[Start of section]
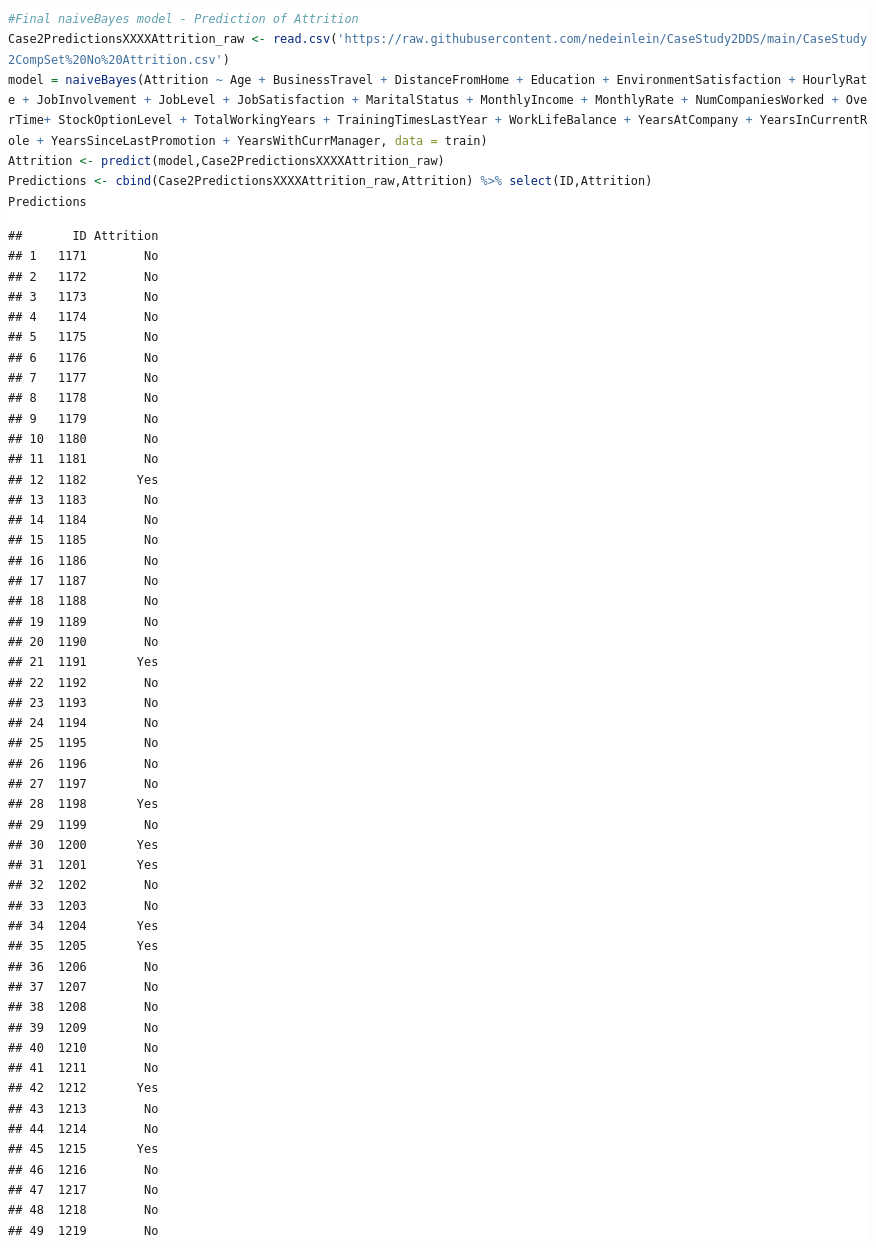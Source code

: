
 ```r
#Final naiveBayes model - Prediction of Attrition
Case2PredictionsXXXXAttrition_raw <- read.csv('https://raw.githubusercontent.com/nedeinlein/CaseStudy2DDS/main/CaseStudy2CompSet%20No%20Attrition.csv')
model = naiveBayes(Attrition ~ Age + BusinessTravel + DistanceFromHome + Education + EnvironmentSatisfaction + HourlyRate + JobInvolvement + JobLevel + JobSatisfaction + MaritalStatus + MonthlyIncome + MonthlyRate + NumCompaniesWorked + OverTime+ StockOptionLevel + TotalWorkingYears + TrainingTimesLastYear + WorkLifeBalance + YearsAtCompany + YearsInCurrentRole + YearsSinceLastPromotion + YearsWithCurrManager, data = train)
Attrition <- predict(model,Case2PredictionsXXXXAttrition_raw)
Predictions <- cbind(Case2PredictionsXXXXAttrition_raw,Attrition) %>% select(ID,Attrition)
Predictions
```

```
##       ID Attrition
## 1   1171        No
## 2   1172        No
## 3   1173        No
## 4   1174        No
## 5   1175        No
## 6   1176        No
## 7   1177        No
## 8   1178        No
## 9   1179        No
## 10  1180        No
## 11  1181        No
## 12  1182       Yes
## 13  1183        No
## 14  1184        No
## 15  1185        No
## 16  1186        No
## 17  1187        No
## 18  1188        No
## 19  1189        No
## 20  1190        No
## 21  1191       Yes
## 22  1192        No
## 23  1193        No
## 24  1194        No
## 25  1195        No
## 26  1196        No
## 27  1197        No
## 28  1198       Yes
## 29  1199        No
## 30  1200       Yes
## 31  1201       Yes
## 32  1202        No
## 33  1203        No
## 34  1204       Yes
## 35  1205       Yes
## 36  1206        No
## 37  1207        No
## 38  1208        No
## 39  1209        No
## 40  1210        No
## 41  1211        No
## 42  1212       Yes
## 43  1213        No
## 44  1214        No
## 45  1215       Yes
## 46  1216        No
## 47  1217        No
## 48  1218        No
## 49  1219        No
```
[End of section]
_Task requirements_
The whole listing above, line by line, needs to be copied exactly, except for any images.

_Written response_
Source code

:
 ```r
#Final naiveBayes model - Prediction of Attrition
Case2PredictionsXXXXAttrition_raw <- read.csv('https://raw.githubusercontent.com/nedeinlein/CaseStudy2DDS/main/CaseStudy2CompSet%20No%20Attrition.csv')
model = naiveBayes(Attrition ~ Age + BusinessTravel + DistanceFromHome + Education + EnvironmentSatisfaction + HourlyRate + JobInvolvement + JobLevel + JobSatisfaction + MaritalStatus + MonthlyIncome + MonthlyRate + NumCompaniesWorked + OverTime+ StockOptionLevel + TotalWorkingYears + TrainingTimesLastYear + WorkLifeBalance + YearsAtCompany + YearsInCurrentRole + YearsSinceLastPromotion + YearsWithCurrManager, data = train)
Attrition <- predict(model,Case2PredictionsXXXXAttrition_raw)
Predictions <- cbind(Case2PredictionsXXXXAttrition_raw,Attrition) %>% select(ID,Attrition)
Predictions
```

```
##       ID Attrition
## 1   1171        No
## 2   1172        No
## 3   1173        No
## 4   1174        No
## 5   1175        No
## 6   1176        No
## 7   1177        No
## 8   1178        No
## 9   1179        No
## 10  1180        No
## 11  1181        No
## 12  1182       Yes
## 13  1183        No
## 14  1184        No
## 15  1185        No
## 16  1186        No
## 17  1187        No
## 18  1188        No
## 19  1189        No
## 20  1190        No
## 21  1191       Yes
## 22  1192        No
## 23  1193        No
## 24  1194        No
## 25  1195        No
## 26  1196        No
## 27  1197        No
## 28  1198       Yes
## 29  1199        No
## 30  1200       Yes
## 31  1201       Yes
## 32  1202        No
## 33  1203        No
## 34  1204       Yes
## 35  1205       Yes
## 36  1206        No
## 37  1207        No
## 38  1208        No
## 39  1209        No
## 40  1210        No
## 41  1211        No
## 42  1212       Yes
## 43  1213        No
## 44  1214        No
## 45  1215       Yes
## 46  1216        No
## 47  1217        No
## 48  1218        No
## 49  1219        No
```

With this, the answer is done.